→ **Task statement**
In the entries that follow, find the line containing "##In Magento", then output exactly every line from the first through that one.

━━━ The data

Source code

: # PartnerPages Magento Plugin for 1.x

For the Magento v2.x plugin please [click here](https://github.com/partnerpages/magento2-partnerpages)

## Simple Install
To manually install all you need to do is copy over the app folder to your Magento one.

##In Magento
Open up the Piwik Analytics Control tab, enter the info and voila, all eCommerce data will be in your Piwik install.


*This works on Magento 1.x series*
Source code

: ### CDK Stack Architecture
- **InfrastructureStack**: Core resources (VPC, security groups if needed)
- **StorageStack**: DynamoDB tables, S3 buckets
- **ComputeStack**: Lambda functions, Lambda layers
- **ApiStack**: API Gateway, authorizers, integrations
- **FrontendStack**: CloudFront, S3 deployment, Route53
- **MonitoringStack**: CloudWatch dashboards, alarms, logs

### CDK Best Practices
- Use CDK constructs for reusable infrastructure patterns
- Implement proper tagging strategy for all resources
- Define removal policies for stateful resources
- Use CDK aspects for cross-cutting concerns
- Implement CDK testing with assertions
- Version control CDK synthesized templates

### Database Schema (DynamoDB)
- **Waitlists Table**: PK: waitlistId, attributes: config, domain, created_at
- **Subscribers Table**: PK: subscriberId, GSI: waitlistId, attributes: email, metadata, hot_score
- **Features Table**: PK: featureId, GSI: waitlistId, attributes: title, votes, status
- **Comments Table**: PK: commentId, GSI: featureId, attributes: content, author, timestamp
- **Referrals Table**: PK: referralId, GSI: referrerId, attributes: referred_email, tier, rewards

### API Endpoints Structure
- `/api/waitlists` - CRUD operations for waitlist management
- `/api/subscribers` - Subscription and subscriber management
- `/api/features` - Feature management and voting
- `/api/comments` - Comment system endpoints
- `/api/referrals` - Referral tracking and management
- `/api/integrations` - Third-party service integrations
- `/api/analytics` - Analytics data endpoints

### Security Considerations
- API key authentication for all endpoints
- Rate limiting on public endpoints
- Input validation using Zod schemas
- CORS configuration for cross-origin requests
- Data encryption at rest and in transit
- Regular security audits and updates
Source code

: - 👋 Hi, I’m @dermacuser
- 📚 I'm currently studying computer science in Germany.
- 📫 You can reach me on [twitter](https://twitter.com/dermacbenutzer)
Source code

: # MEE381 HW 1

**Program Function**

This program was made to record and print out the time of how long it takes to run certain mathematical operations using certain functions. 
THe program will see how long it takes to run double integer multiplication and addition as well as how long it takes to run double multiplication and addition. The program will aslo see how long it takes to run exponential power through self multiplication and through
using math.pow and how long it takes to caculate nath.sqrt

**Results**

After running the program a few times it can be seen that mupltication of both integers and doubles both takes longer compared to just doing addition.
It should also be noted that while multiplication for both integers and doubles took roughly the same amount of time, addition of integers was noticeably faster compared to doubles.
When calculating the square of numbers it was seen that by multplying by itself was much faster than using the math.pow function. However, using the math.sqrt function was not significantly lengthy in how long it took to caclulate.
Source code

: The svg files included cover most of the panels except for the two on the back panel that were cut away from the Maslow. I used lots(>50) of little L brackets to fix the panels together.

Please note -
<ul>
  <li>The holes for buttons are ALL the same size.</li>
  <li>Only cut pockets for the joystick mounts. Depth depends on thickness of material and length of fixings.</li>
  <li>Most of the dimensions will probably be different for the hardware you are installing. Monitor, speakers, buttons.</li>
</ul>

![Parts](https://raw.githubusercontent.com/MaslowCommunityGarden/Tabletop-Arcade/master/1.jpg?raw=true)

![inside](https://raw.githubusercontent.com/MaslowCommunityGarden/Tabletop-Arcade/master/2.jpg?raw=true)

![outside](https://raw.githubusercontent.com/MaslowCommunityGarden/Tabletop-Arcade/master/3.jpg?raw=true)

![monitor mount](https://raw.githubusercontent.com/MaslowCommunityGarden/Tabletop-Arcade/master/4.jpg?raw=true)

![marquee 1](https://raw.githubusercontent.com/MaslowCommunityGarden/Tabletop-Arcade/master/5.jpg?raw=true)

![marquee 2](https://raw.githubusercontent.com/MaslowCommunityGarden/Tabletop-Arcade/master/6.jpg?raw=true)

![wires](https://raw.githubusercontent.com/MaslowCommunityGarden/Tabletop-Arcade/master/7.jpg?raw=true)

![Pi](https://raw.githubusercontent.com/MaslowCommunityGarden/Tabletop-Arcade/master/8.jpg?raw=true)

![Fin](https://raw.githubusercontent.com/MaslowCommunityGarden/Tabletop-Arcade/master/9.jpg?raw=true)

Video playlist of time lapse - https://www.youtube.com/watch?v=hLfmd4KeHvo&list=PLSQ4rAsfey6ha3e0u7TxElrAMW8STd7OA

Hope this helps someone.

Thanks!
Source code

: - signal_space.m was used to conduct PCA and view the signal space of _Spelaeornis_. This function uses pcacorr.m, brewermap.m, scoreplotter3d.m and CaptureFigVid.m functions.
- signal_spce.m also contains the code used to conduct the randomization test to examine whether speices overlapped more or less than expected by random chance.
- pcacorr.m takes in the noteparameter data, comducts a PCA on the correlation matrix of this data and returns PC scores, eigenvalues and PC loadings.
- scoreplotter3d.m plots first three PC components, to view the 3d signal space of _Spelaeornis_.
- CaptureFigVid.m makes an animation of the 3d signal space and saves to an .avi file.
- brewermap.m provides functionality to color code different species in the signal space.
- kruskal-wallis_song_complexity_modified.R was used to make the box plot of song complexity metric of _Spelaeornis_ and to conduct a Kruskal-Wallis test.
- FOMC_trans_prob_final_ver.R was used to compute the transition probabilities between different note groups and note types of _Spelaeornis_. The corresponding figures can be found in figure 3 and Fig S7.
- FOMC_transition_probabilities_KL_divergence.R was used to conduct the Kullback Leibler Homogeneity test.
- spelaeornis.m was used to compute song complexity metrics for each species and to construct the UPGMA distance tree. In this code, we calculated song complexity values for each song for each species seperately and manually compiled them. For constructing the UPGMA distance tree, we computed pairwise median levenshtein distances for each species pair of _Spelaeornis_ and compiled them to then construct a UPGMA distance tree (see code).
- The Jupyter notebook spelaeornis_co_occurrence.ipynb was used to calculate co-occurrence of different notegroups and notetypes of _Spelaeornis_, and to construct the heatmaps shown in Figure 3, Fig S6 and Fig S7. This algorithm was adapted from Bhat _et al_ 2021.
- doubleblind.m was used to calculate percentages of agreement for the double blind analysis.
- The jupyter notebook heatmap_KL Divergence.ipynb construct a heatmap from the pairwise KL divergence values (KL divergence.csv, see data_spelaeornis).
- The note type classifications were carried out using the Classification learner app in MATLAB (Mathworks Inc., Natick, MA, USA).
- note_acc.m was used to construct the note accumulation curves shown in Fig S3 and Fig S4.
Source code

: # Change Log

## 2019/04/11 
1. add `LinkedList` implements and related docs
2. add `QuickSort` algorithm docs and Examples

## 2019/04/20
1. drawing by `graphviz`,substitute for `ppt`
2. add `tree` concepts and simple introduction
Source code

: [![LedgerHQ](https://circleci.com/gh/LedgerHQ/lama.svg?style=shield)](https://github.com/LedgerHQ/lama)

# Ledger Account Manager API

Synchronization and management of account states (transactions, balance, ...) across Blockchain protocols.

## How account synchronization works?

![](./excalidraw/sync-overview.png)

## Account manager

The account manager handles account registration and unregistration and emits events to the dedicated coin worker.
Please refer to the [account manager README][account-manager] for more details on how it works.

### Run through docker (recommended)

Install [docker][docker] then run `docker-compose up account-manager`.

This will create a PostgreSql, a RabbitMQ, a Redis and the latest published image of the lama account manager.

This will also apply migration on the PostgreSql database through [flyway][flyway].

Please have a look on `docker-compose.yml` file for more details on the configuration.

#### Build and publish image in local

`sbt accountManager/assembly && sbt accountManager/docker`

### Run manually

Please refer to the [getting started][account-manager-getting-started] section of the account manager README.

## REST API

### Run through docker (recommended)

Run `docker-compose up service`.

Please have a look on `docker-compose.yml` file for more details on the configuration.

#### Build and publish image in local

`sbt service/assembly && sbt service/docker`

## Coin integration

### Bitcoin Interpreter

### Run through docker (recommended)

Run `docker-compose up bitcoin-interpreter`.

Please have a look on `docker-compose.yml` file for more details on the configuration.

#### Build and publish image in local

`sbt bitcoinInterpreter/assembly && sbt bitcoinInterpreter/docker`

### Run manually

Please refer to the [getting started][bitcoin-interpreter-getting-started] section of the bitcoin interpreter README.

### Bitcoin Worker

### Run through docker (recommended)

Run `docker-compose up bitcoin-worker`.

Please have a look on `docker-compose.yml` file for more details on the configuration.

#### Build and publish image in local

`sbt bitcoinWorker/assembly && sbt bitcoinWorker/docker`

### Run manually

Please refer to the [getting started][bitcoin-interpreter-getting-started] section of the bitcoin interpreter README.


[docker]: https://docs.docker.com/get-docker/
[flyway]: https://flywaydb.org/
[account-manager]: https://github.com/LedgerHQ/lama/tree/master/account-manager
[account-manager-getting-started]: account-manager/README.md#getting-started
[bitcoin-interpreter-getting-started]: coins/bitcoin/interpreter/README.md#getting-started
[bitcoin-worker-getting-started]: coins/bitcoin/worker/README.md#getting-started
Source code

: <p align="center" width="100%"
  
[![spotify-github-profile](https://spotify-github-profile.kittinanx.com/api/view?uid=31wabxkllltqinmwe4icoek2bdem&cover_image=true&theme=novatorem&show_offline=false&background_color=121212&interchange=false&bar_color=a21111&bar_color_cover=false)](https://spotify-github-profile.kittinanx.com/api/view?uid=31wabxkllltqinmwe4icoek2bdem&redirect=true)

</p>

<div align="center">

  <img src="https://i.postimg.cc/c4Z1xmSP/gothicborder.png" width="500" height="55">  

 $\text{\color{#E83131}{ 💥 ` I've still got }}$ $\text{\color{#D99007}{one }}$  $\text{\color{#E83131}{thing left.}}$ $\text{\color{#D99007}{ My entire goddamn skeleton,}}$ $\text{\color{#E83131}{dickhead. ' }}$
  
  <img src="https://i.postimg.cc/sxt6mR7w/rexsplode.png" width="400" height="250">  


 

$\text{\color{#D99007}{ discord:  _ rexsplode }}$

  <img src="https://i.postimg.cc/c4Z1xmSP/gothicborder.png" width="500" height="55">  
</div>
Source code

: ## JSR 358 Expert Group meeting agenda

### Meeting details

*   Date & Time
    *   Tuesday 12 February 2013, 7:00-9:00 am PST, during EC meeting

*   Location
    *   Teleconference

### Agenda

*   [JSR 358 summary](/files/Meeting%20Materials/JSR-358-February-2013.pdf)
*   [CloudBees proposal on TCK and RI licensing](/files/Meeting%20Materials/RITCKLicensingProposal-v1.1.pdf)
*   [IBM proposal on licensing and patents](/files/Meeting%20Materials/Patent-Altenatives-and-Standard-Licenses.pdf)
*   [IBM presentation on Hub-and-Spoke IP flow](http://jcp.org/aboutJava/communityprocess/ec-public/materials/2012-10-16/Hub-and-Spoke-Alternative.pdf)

━━━━━━

→ **Solved exercise**
Source code

: # PartnerPages Magento Plugin for 1.x

For the Magento v2.x plugin please [click here](https://github.com/partnerpages/magento2-partnerpages)

## Simple Install
To manually install all you need to do is copy over the app folder to your Magento one.

##In Magento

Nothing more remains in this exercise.